[[ Source information open ]]

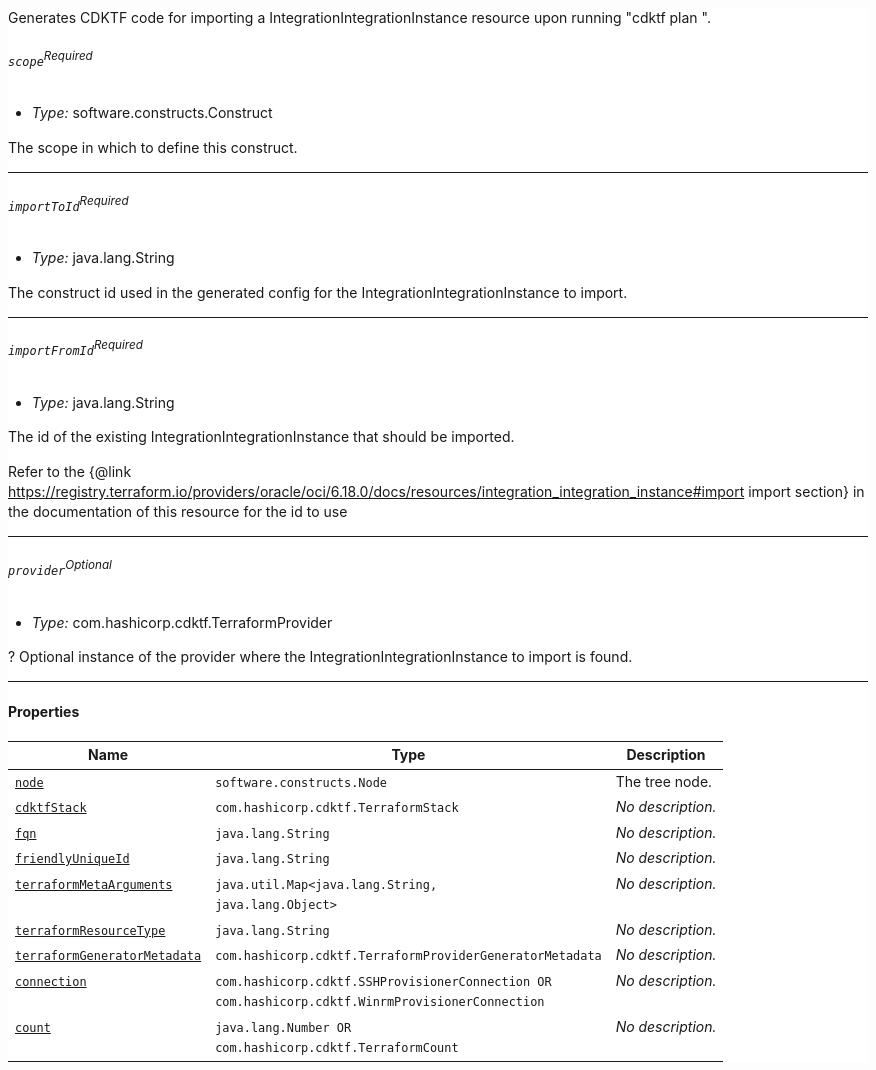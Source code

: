 Generates CDKTF code for importing a IntegrationIntegrationInstance resource upon running "cdktf plan <stack-name>".

###### `scope`<sup>Required</sup> <a name="scope" id="rhizo-co-terraform-provider-oci.integrationIntegrationInstance.IntegrationIntegrationInstance.generateConfigForImport.parameter.scope"></a>

- *Type:* software.constructs.Construct

The scope in which to define this construct.

---

###### `importToId`<sup>Required</sup> <a name="importToId" id="rhizo-co-terraform-provider-oci.integrationIntegrationInstance.IntegrationIntegrationInstance.generateConfigForImport.parameter.importToId"></a>

- *Type:* java.lang.String

The construct id used in the generated config for the IntegrationIntegrationInstance to import.

---

###### `importFromId`<sup>Required</sup> <a name="importFromId" id="rhizo-co-terraform-provider-oci.integrationIntegrationInstance.IntegrationIntegrationInstance.generateConfigForImport.parameter.importFromId"></a>

- *Type:* java.lang.String

The id of the existing IntegrationIntegrationInstance that should be imported.

Refer to the {@link https://registry.terraform.io/providers/oracle/oci/6.18.0/docs/resources/integration_integration_instance#import import section} in the documentation of this resource for the id to use

---

###### `provider`<sup>Optional</sup> <a name="provider" id="rhizo-co-terraform-provider-oci.integrationIntegrationInstance.IntegrationIntegrationInstance.generateConfigForImport.parameter.provider"></a>

- *Type:* com.hashicorp.cdktf.TerraformProvider

? Optional instance of the provider where the IntegrationIntegrationInstance to import is found.

---

#### Properties <a name="Properties" id="Properties"></a>

| **Name** | **Type** | **Description** |
| --- | --- | --- |
| <code><a href="#rhizo-co-terraform-provider-oci.integrationIntegrationInstance.IntegrationIntegrationInstance.property.node">node</a></code> | <code>software.constructs.Node</code> | The tree node. |
| <code><a href="#rhizo-co-terraform-provider-oci.integrationIntegrationInstance.IntegrationIntegrationInstance.property.cdktfStack">cdktfStack</a></code> | <code>com.hashicorp.cdktf.TerraformStack</code> | *No description.* |
| <code><a href="#rhizo-co-terraform-provider-oci.integrationIntegrationInstance.IntegrationIntegrationInstance.property.fqn">fqn</a></code> | <code>java.lang.String</code> | *No description.* |
| <code><a href="#rhizo-co-terraform-provider-oci.integrationIntegrationInstance.IntegrationIntegrationInstance.property.friendlyUniqueId">friendlyUniqueId</a></code> | <code>java.lang.String</code> | *No description.* |
| <code><a href="#rhizo-co-terraform-provider-oci.integrationIntegrationInstance.IntegrationIntegrationInstance.property.terraformMetaArguments">terraformMetaArguments</a></code> | <code>java.util.Map<java.lang.String, java.lang.Object></code> | *No description.* |
| <code><a href="#rhizo-co-terraform-provider-oci.integrationIntegrationInstance.IntegrationIntegrationInstance.property.terraformResourceType">terraformResourceType</a></code> | <code>java.lang.String</code> | *No description.* |
| <code><a href="#rhizo-co-terraform-provider-oci.integrationIntegrationInstance.IntegrationIntegrationInstance.property.terraformGeneratorMetadata">terraformGeneratorMetadata</a></code> | <code>com.hashicorp.cdktf.TerraformProviderGeneratorMetadata</code> | *No description.* |
| <code><a href="#rhizo-co-terraform-provider-oci.integrationIntegrationInstance.IntegrationIntegrationInstance.property.connection">connection</a></code> | <code>com.hashicorp.cdktf.SSHProvisionerConnection OR com.hashicorp.cdktf.WinrmProvisionerConnection</code> | *No description.* |
| <code><a href="#rhizo-co-terraform-provider-oci.integrationIntegrationInstance.IntegrationIntegrationInstance.property.count">count</a></code> | <code>java.lang.Number OR com.hashicorp.cdktf.TerraformCount</code> | *No description.* |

[[ Source information closed ]]

» Try it:
Without any pictures, please reproduce the full set of entries.

» Exercise answer:
Source code

: Generates CDKTF code for importing a IntegrationIntegrationInstance resource upon running "cdktf plan <stack-name>".

###### `scope`<sup>Required</sup> <a name="scope" id="rhizo-co-terraform-provider-oci.integrationIntegrationInstance.IntegrationIntegrationInstance.generateConfigForImport.parameter.scope"></a>

- *Type:* software.constructs.Construct

The scope in which to define this construct.

---

###### `importToId`<sup>Required</sup> <a name="importToId" id="rhizo-co-terraform-provider-oci.integrationIntegrationInstance.IntegrationIntegrationInstance.generateConfigForImport.parameter.importToId"></a>

- *Type:* java.lang.String

The construct id used in the generated config for the IntegrationIntegrationInstance to import.

---

###### `importFromId`<sup>Required</sup> <a name="importFromId" id="rhizo-co-terraform-provider-oci.integrationIntegrationInstance.IntegrationIntegrationInstance.generateConfigForImport.parameter.importFromId"></a>

- *Type:* java.lang.String

The id of the existing IntegrationIntegrationInstance that should be imported.

Refer to the {@link https://registry.terraform.io/providers/oracle/oci/6.18.0/docs/resources/integration_integration_instance#import import section} in the documentation of this resource for the id to use

---

###### `provider`<sup>Optional</sup> <a name="provider" id="rhizo-co-terraform-provider-oci.integrationIntegrationInstance.IntegrationIntegrationInstance.generateConfigForImport.parameter.provider"></a>

- *Type:* com.hashicorp.cdktf.TerraformProvider

? Optional instance of the provider where the IntegrationIntegrationInstance to import is found.

---

#### Properties <a name="Properties" id="Properties"></a>

| **Name** | **Type** | **Description** |
| --- | --- | --- |
| <code><a href="#rhizo-co-terraform-provider-oci.integrationIntegrationInstance.IntegrationIntegrationInstance.property.node">node</a></code> | <code>software.constructs.Node</code> | The tree node. |
| <code><a href="#rhizo-co-terraform-provider-oci.integrationIntegrationInstance.IntegrationIntegrationInstance.property.cdktfStack">cdktfStack</a></code> | <code>com.hashicorp.cdktf.TerraformStack</code> | *No description.* |
| <code><a href="#rhizo-co-terraform-provider-oci.integrationIntegrationInstance.IntegrationIntegrationInstance.property.fqn">fqn</a></code> | <code>java.lang.String</code> | *No description.* |
| <code><a href="#rhizo-co-terraform-provider-oci.integrationIntegrationInstance.IntegrationIntegrationInstance.property.friendlyUniqueId">friendlyUniqueId</a></code> | <code>java.lang.String</code> | *No description.* |
| <code><a href="#rhizo-co-terraform-provider-oci.integrationIntegrationInstance.IntegrationIntegrationInstance.property.terraformMetaArguments">terraformMetaArguments</a></code> | <code>java.util.Map<java.lang.String, java.lang.Object></code> | *No description.* |
| <code><a href="#rhizo-co-terraform-provider-oci.integrationIntegrationInstance.IntegrationIntegrationInstance.property.terraformResourceType">terraformResourceType</a></code> | <code>java.lang.String</code> | *No description.* |
| <code><a href="#rhizo-co-terraform-provider-oci.integrationIntegrationInstance.IntegrationIntegrationInstance.property.terraformGeneratorMetadata">terraformGeneratorMetadata</a></code> | <code>com.hashicorp.cdktf.TerraformProviderGeneratorMetadata</code> | *No description.* |
| <code><a href="#rhizo-co-terraform-provider-oci.integrationIntegrationInstance.IntegrationIntegrationInstance.property.connection">connection</a></code> | <code>com.hashicorp.cdktf.SSHProvisionerConnection OR com.hashicorp.cdktf.WinrmProvisionerConnection</code> | *No description.* |
| <code><a href="#rhizo-co-terraform-provider-oci.integrationIntegrationInstance.IntegrationIntegrationInstance.property.count">count</a></code> | <code>java.lang.Number OR com.hashicorp.cdktf.TerraformCount</code> | *No description.* |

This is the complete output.